It was 26 August, 1967, and Matt Gillies sat in the dug-out at Old Trafford with his head in his hands. Leicester City were merely three games into the season when their worst nightmare came true. In the 80th minute, with the scores level at 1-1 against champions Manchester United, City’s ‘keeper, 17-year-old Peter Shilton, left the field on a stretcher. He was replaced by midfielder Bobby Roberts, who donned the jersey for the last breaths of the game.
The Foxes valiantly saw out the draw, but there would be no sigh of relief upon the final whistle. Shilton had suffered an injury that would keep him sidelined for three weeks, and while this would be an inconvenience for any team, it was a devastating blow for City.
After the sale of Gordon Banks in the summer of 1967, Shilton was the only professional goalkeeper in the Club’s books. They had nobody to turn to.

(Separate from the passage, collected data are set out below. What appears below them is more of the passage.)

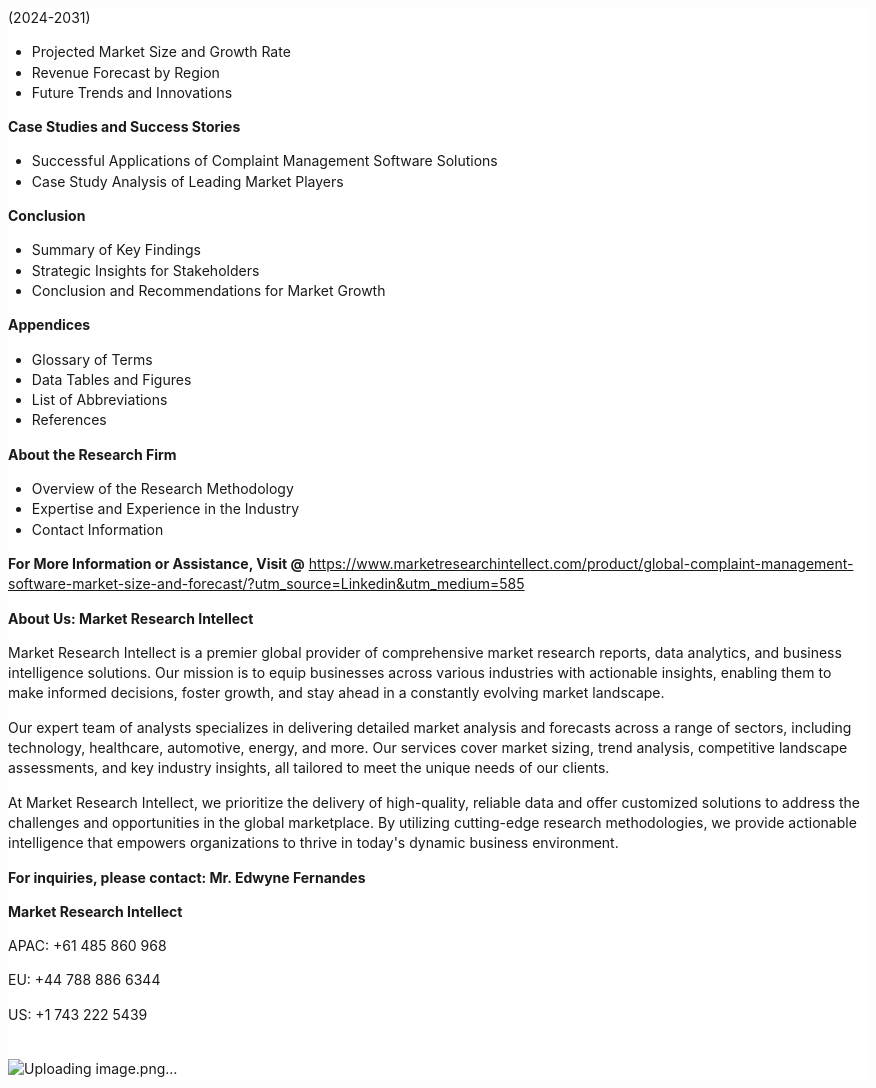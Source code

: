 (2024-2031)</strong></p><ul><li>Projected Market Size and Growth Rate</li><li>Revenue Forecast by Region</li><li>Future Trends and Innovations</li></ul><p><strong>Case Studies and Success Stories</strong></p><ul><li>Successful Applications of Complaint Management Software Solutions</li><li>Case Study Analysis of Leading Market Players</li></ul><p><strong>Conclusion</strong></p><ul><li>Summary of Key Findings</li><li>Strategic Insights for Stakeholders</li><li>Conclusion and Recommendations for Market Growth</li></ul><p><strong>Appendices</strong></p><ul><li>Glossary of Terms</li><li>Data Tables and Figures</li><li>List of Abbreviations</li><li>References</li></ul><p><strong>About the Research Firm</strong></p><ul><li>Overview of the Research Methodology</li><li>Expertise and Experience in the Industry</li><li>Contact Information</li></ul></div><div class="article-main__content" data-test-id="publishing-text-block"><p><span class="font-[700]"><strong>For More Information or Assistance, Visit @</strong>&nbsp;<a href="https://www.marketresearchintellect.com/product/global-complaint-management-software-market-size-and-forecast/?utm_source=Linkedin&utm_medium=585">https://www.marketresearchintellect.com/product/global-complaint-management-software-market-size-and-forecast/?utm_source=Linkedin&utm_medium=585</a></span></p><p><strong>About Us: Market Research Intellect</strong></p><p>Market Research Intellect is a premier global provider of comprehensive market research reports, data analytics, and business intelligence solutions. Our mission is to equip businesses across various industries with actionable insights, enabling them to make informed decisions, foster growth, and stay ahead in a constantly evolving market landscape.</p><p>Our expert team of analysts specializes in delivering detailed market analysis and forecasts across a range of sectors, including technology, healthcare, automotive, energy, and more. Our services cover market sizing, trend analysis, competitive landscape assessments, and key industry insights, all tailored to meet the unique needs of our clients.</p><p>At Market Research Intellect, we prioritize the delivery of high-quality, reliable data and offer customized solutions to address the challenges and opportunities in the global marketplace. By utilizing cutting-edge research methodologies, we provide actionable intelligence that empowers organizations to thrive in today's dynamic business environment.</p><p><strong>For inquiries, please contact: Mr. Edwyne Fernandes</strong></p><p><strong>Market Research Intellect</strong></p><p>APAC: +61 485 860 968</p><p>EU: +44 788 886 6344</p><p>US: +1 743 222 5439</p></div><div class="article-main__content" data-test-id="publishing-text-block">&nbsp;</div>
![Uploading image.png…]()
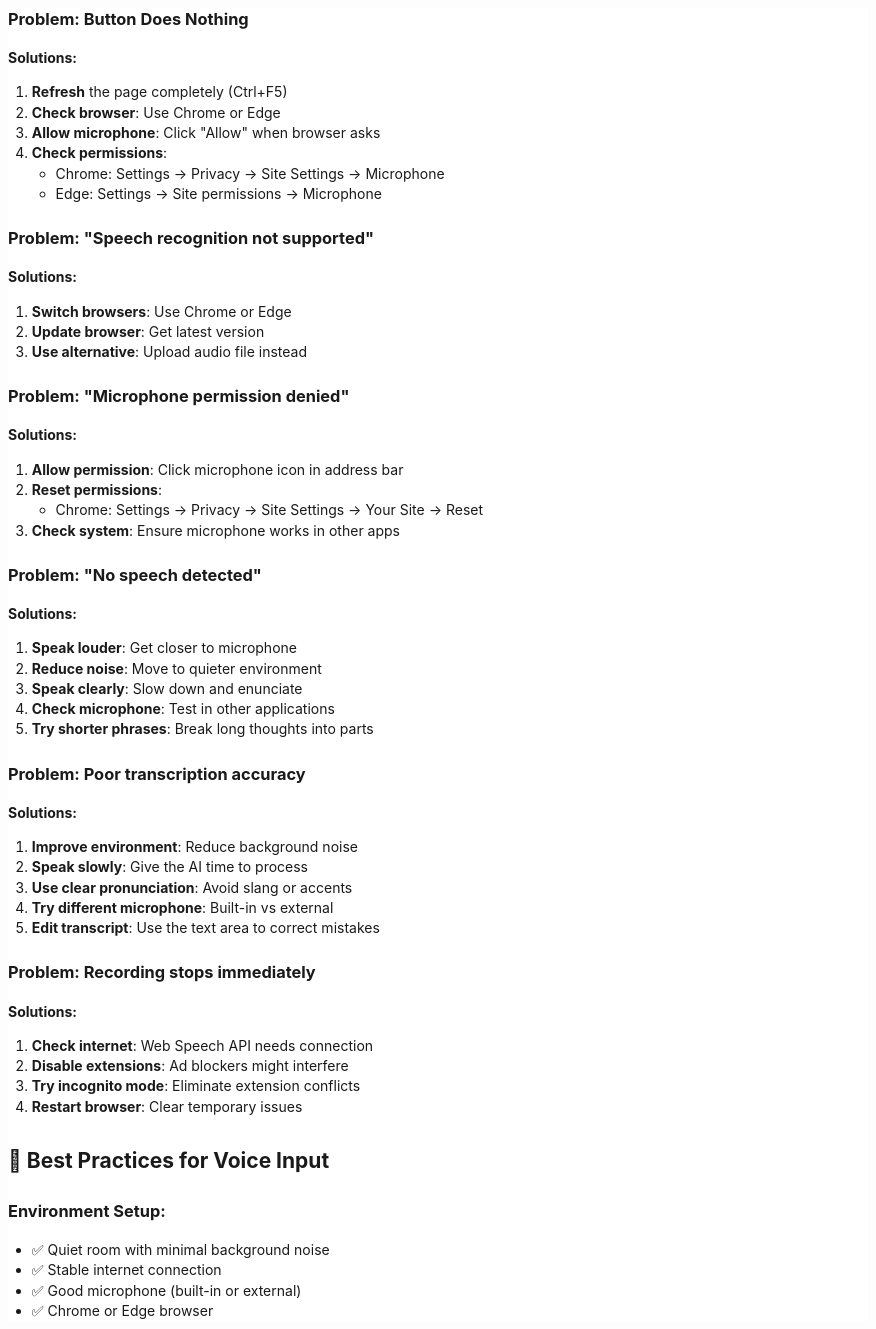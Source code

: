 ### **Problem: Button Does Nothing**
**Solutions:**
1. **Refresh** the page completely (Ctrl+F5)
2. **Check browser**: Use Chrome or Edge
3. **Allow microphone**: Click "Allow" when browser asks
4. **Check permissions**: 
   - Chrome: Settings → Privacy → Site Settings → Microphone
   - Edge: Settings → Site permissions → Microphone

### **Problem: "Speech recognition not supported"**
**Solutions:**
1. **Switch browsers**: Use Chrome or Edge
2. **Update browser**: Get latest version
3. **Use alternative**: Upload audio file instead

### **Problem: "Microphone permission denied"**
**Solutions:**
1. **Allow permission**: Click microphone icon in address bar
2. **Reset permissions**: 
   - Chrome: Settings → Privacy → Site Settings → Your Site → Reset
3. **Check system**: Ensure microphone works in other apps

### **Problem: "No speech detected"**
**Solutions:**
1. **Speak louder**: Get closer to microphone
2. **Reduce noise**: Move to quieter environment
3. **Speak clearly**: Slow down and enunciate
4. **Check microphone**: Test in other applications
5. **Try shorter phrases**: Break long thoughts into parts

### **Problem: Poor transcription accuracy**
**Solutions:**
1. **Improve environment**: Reduce background noise
2. **Speak slowly**: Give the AI time to process
3. **Use clear pronunciation**: Avoid slang or accents
4. **Try different microphone**: Built-in vs external
5. **Edit transcript**: Use the text area to correct mistakes

### **Problem: Recording stops immediately**
**Solutions:**
1. **Check internet**: Web Speech API needs connection
2. **Disable extensions**: Ad blockers might interfere
3. **Try incognito mode**: Eliminate extension conflicts
4. **Restart browser**: Clear temporary issues

## 🎯 **Best Practices for Voice Input**

### **Environment Setup:**
- ✅ Quiet room with minimal background noise
- ✅ Stable internet connection
- ✅ Good microphone (built-in or external)
- ✅ Chrome or Edge browser
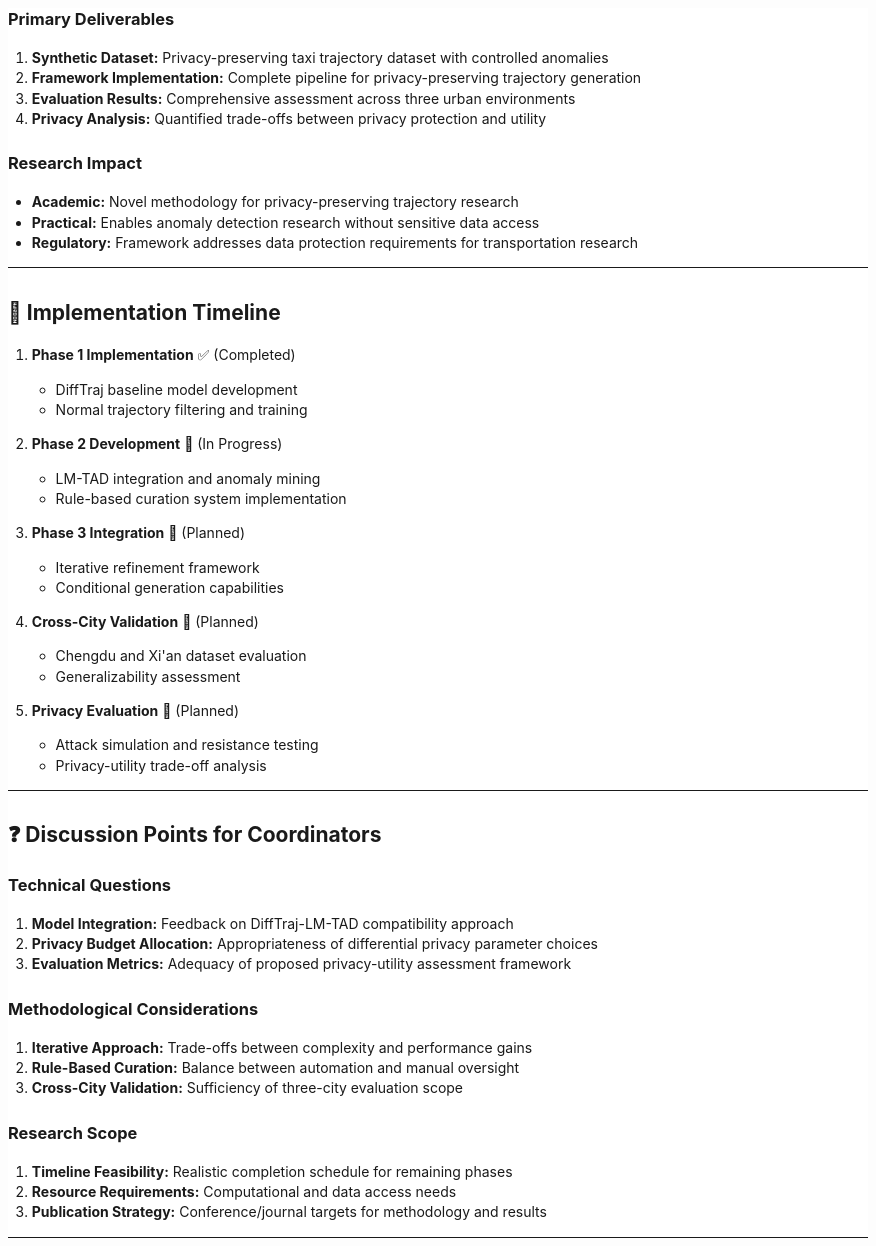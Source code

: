 ### Primary Deliverables
1. **Synthetic Dataset:** Privacy-preserving taxi trajectory dataset with controlled anomalies
2. **Framework Implementation:** Complete pipeline for privacy-preserving trajectory generation
3. **Evaluation Results:** Comprehensive assessment across three urban environments
4. **Privacy Analysis:** Quantified trade-offs between privacy protection and utility

### Research Impact
- **Academic:** Novel methodology for privacy-preserving trajectory research
- **Practical:** Enables anomaly detection research without sensitive data access
- **Regulatory:** Framework addresses data protection requirements for transportation research

---

## 🔄 Implementation Timeline

1. **Phase 1 Implementation** ✅ (Completed)
   - DiffTraj baseline model development
   - Normal trajectory filtering and training

2. **Phase 2 Development** 🔄 (In Progress)
   - LM-TAD integration and anomaly mining
   - Rule-based curation system implementation

3. **Phase 3 Integration** 📅 (Planned)
   - Iterative refinement framework
   - Conditional generation capabilities

4. **Cross-City Validation** 📅 (Planned)
   - Chengdu and Xi'an dataset evaluation
   - Generalizability assessment

5. **Privacy Evaluation** 📅 (Planned)
   - Attack simulation and resistance testing
   - Privacy-utility trade-off analysis

---

## ❓ Discussion Points for Coordinators

### Technical Questions
1. **Model Integration:** Feedback on DiffTraj-LM-TAD compatibility approach
2. **Privacy Budget Allocation:** Appropriateness of differential privacy parameter choices
3. **Evaluation Metrics:** Adequacy of proposed privacy-utility assessment framework

### Methodological Considerations
1. **Iterative Approach:** Trade-offs between complexity and performance gains
2. **Rule-Based Curation:** Balance between automation and manual oversight
3. **Cross-City Validation:** Sufficiency of three-city evaluation scope

### Research Scope
1. **Timeline Feasibility:** Realistic completion schedule for remaining phases
2. **Resource Requirements:** Computational and data access needs
3. **Publication Strategy:** Conference/journal targets for methodology and results

---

To add insult to injury, Gillies had just four days to remedy the situation. They faced Sheffield Wednesday next, and the Club would have to look to sign their first-ever loan player.
The appearance of a non-contracted player in a team’s squad became a regular sight in the Second World War, but aside from these seven years, the on-loan system we know today didn’t exist. Players were bound to their contracted club, and that was the end of it.
But luckily for City, and in a 'startling' move, the Football League scrapped their belief in 1966 in favour of a ‘temporary transfer’ system. The system would allow clubs to temporarily own a player on condition that they were contracted for no less than a three-month period.
Its introduction, merely a year before Shilton’s injury, saved Gillies in his time of crisis, and he was able to seek a temporary replacement in the 11th hour.
It was easier said than done. Gillies faced an uphill battle to convince a goalkeeper to sign at Filbert Street at the last minute.
Manchester United’s David Gaskell was first on the Club’s list, but he failed to agree terms. Instead, our first-ever ‘borrowed’ player came from Nottingham Forest, in an experienced ‘keeper named Brian Williamson.